TASK PROMPT: Exact copies of the lines from the start of the records through the line with "6.In configure instance dont make any changes" are what the answer must hold; pictures are not part of it.

Document images with source code
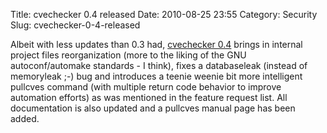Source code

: Title: cvechecker 0.4 released
Date: 2010-08-25 23:55
Category: Security
Slug: cvechecker-0-4-released

Albeit with less updates than 0.3 had, [cvechecker
0.4](http://cvechecker.sourceforge.net) brings in internal project files
reorganization (more to the liking of the GNU autoconf/automake
standards - I think), fixes a databaseleak (instead of memoryleak ;-)
bug and introduces a teenie weenie bit more intelligent pullcves command
(with multiple return code behavior to improve automation efforts) as
was mentioned in the feature request list. All documentation is also
updated and a pullcves manual page has been added.
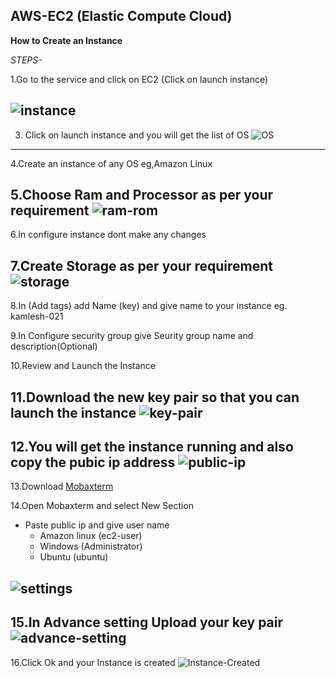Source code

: **AWS-EC2 (Elastic Compute Cloud)**
----------
**How to Create an Instance**


*STEPS-*

1.Go to the service and click on EC2 (Click on launch instance)

![instance](https://user-images.githubusercontent.com/63799117/80917384-21c15180-8d7c-11ea-8746-071397dcb012.PNG)
--------------
3. Click on launch instance and you will get the list of OS
![OS](https://user-images.githubusercontent.com/63799117/80917502-eecb8d80-8d7c-11ea-8638-068cfe582076.PNG)
-----------
4.Create an instance of any OS eg,Amazon Linux

5.Choose Ram and Processor as per your requirement
![ram-rom](https://user-images.githubusercontent.com/63799117/80917591-9648c000-8d7d-11ea-8de7-bf84e0075b9b.PNG)
--------
6.In configure instance dont make any changes

7.Create Storage as per your requirement
![storage](https://user-images.githubusercontent.com/63799117/80917703-71a11800-8d7e-11ea-9fcf-e0e562392dc5.PNG)
---------
8.In (Add tags) add Name (key) and give name to your instance eg. kamlesh-021

9.In Configure security group give Seurity group name and description(Optional)

10.Review and Launch the Instance

11.Download the new key pair so that you can launch the instance
![key-pair](https://user-images.githubusercontent.com/63799117/80918020-5fc07480-8d80-11ea-830f-99042dd70051.PNG)
-------
12.You will get the instance running and also copy the pubic ip address
![public-ip](https://user-images.githubusercontent.com/63799117/80918137-f7be5e00-8d80-11ea-9864-98141e65cd10.PNG)
---------
13.Download [Mobaxterm](https://mobaxterm.mobatek.net/download.html)

14.Open Mobaxterm and select New Section
  * Paste public ip and give user name
    * Amazon linux (ec2-user)
    * Windows (Administrator)
    * Ubuntu (ubuntu)

![settings](https://user-images.githubusercontent.com/63799117/80918427-7962bb80-8d82-11ea-9592-bd1f924f890e.PNG)
---------
15.In Advance setting Upload your key pair
![advance-setting](https://user-images.githubusercontent.com/63799117/80918534-263d3880-8d83-11ea-8748-3797c835621e.PNG)
--------
16.Click Ok and your Instance is created
![Instance-Created](https://user-images.githubusercontent.com/63799117/80918647-aa8fbb80-8d83-11ea-8af4-9e0f141aa549.PNG)



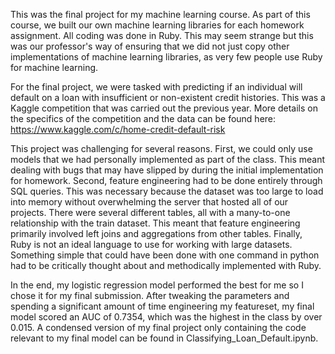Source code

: This was the final project for my machine learning course. As part of this course, we built our own machine learning libraries for each homework assignment. All coding was done in Ruby. This may seem strange but this was our professor's way of ensuring that we did not just copy other implementations of machine learning libraries, as very few people use Ruby for machine learning.

For the final project, we were tasked with predicting if an individual will default on a loan with insufficient or non-existent credit histories. This was a Kaggle competition that was carried out the previous year. More details on the specifics of the competition and the data can be found here: https://www.kaggle.com/c/home-credit-default-risk

This project was challenging for several reasons. First, we could only use models that we had personally implemented as part of the class. This meant dealing with bugs that may have slipped by during the initial implementation for homework. Second, feature engineering had to be done entirely through SQL queries. This was necessary because the dataset was too large to load into memory without overwhelming the server that hosted all of our projects. There were several different tables, all with a many-to-one relationship with the train dataset. This meant that feature engineering primarily involved left joins and aggregations from other tables. Finally, Ruby is not an ideal language to use for working with large datasets. Something simple that could have been done with one command in python had to be critically thought about and methodically implemented with Ruby.

In the end, my logistic regression model performed the best for me so I chose it for my final submission. After tweaking the parameters and spending a significant amount of time engineering my featureset, my final model scored an AUC of 0.7354, which was the highest in the class by over 0.015. A condensed version of my final project only containing the code relevant to my final model can be found in Classifying_Loan_Default.ipynb.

FINAL ANSWER:
Source code

: Title: cvechecker 0.4 released
Date: 2010-08-25 23:55
Category: Security
Slug: cvechecker-0-4-released

Albeit with less updates than 0.3 had, [cvechecker
0.4](http://cvechecker.sourceforge.net) brings in internal project files
reorganization (more to the liking of the GNU autoconf/automake
standards - I think), fixes a databaseleak (instead of memoryleak ;-)
bug and introduces a teenie weenie bit more intelligent pullcves command
(with multiple return code behavior to improve automation efforts) as
was mentioned in the feature request list. All documentation is also
updated and a pullcves manual page has been added.
Source code

: **AWS-EC2 (Elastic Compute Cloud)**
----------
**How to Create an Instance**


*STEPS-*

1.Go to the service and click on EC2 (Click on launch instance)

![instance](https://user-images.githubusercontent.com/63799117/80917384-21c15180-8d7c-11ea-8746-071397dcb012.PNG)
--------------
3. Click on launch instance and you will get the list of OS
![OS](https://user-images.githubusercontent.com/63799117/80917502-eecb8d80-8d7c-11ea-8638-068cfe582076.PNG)
-----------
4.Create an instance of any OS eg,Amazon Linux

5.Choose Ram and Processor as per your requirement
![ram-rom](https://user-images.githubusercontent.com/63799117/80917591-9648c000-8d7d-11ea-8de7-bf84e0075b9b.PNG)
--------
6.In configure instance dont make any changes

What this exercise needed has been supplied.